DATA EXTRACTS:
....

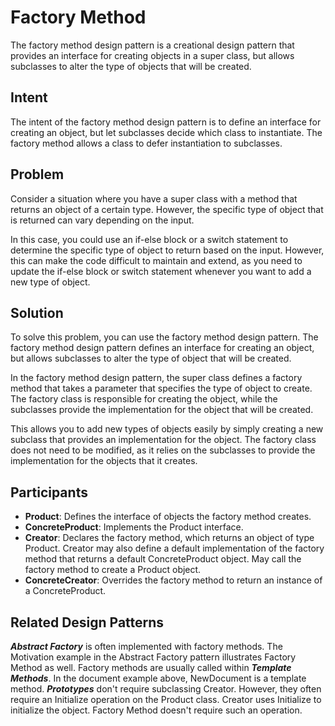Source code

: # Factory Method 
The factory method design pattern is a creational design pattern that provides an interface for creating objects in a super class, but allows subclasses to alter the type of objects that will be created.

## Intent
The intent of the factory method design pattern is to define an interface for creating an object, but let subclasses decide which class to instantiate. The factory method allows a class to defer instantiation to subclasses.

## Problem
Consider a situation where you have a super class with a method that returns an object of a certain type. However, the specific type of object that is returned can vary depending on the input.

In this case, you could use an if-else block or a switch statement to determine the specific type of object to return based on the input. However, this can make the code difficult to maintain and extend, as you need to update the if-else block or switch statement whenever you want to add a new type of object.

## Solution
To solve this problem, you can use the factory method design pattern. The factory method design pattern defines an interface for creating an object, but allows subclasses to alter the type of object that will be created.

In the factory method design pattern, the super class defines a factory method that takes a parameter that specifies the type of object to create. The factory class is responsible for creating the object, while the subclasses provide the implementation for the object that will be created.

This allows you to add new types of objects easily by simply creating a new subclass that provides an implementation for the object. The factory class does not need to be modified, as it relies on the subclasses to provide the implementation for the objects that it creates.

## Participants
- **Product**: Defines the interface of objects the factory method creates.
- **ConcreteProduct**: Implements the Product interface.
- **Creator**: Declares the factory method, which returns an object of type Product. Creator may also define a default implementation of the factory method that returns a default ConcreteProduct object.
May call the factory method to create a Product object.
- **ConcreteCreator**: Overrides the factory method to return an instance of a ConcreteProduct.

## Related Design Patterns
***Abstract Factory*** is often implemented with factory methods. The Motivation
example in the Abstract Factory pattern illustrates Factory Method as well.
Factory methods are usually called within ***Template Methods***. In the document example above, NewDocument is a template method.
***Prototypes*** don't require subclassing Creator. However, they often require
an Initialize operation on the Product class. Creator uses Initialize to initialize the
object. Factory Method doesn't require such an operation.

....

EXERCISE GOAL: Every line from the first line of the entries above through the line with "To solve this" must be repeated exactly, and pictures must not be.

ANSWER SPACE:
Source code

: # Factory Method 
The factory method design pattern is a creational design pattern that provides an interface for creating objects in a super class, but allows subclasses to alter the type of objects that will be created.

## Intent
The intent of the factory method design pattern is to define an interface for creating an object, but let subclasses decide which class to instantiate. The factory method allows a class to defer instantiation to subclasses.

## Problem
Consider a situation where you have a super class with a method that returns an object of a certain type. However, the specific type of object that is returned can vary depending on the input.

In this case, you could use an if-else block or a switch statement to determine the specific type of object to return based on the input. However, this can make the code difficult to maintain and extend, as you need to update the if-else block or switch statement whenever you want to add a new type of object.

## Solution
To solve this problem, you can use the factory method design pattern. The factory method design pattern defines an interface for creating an object, but allows subclasses to alter the type of object that will be created.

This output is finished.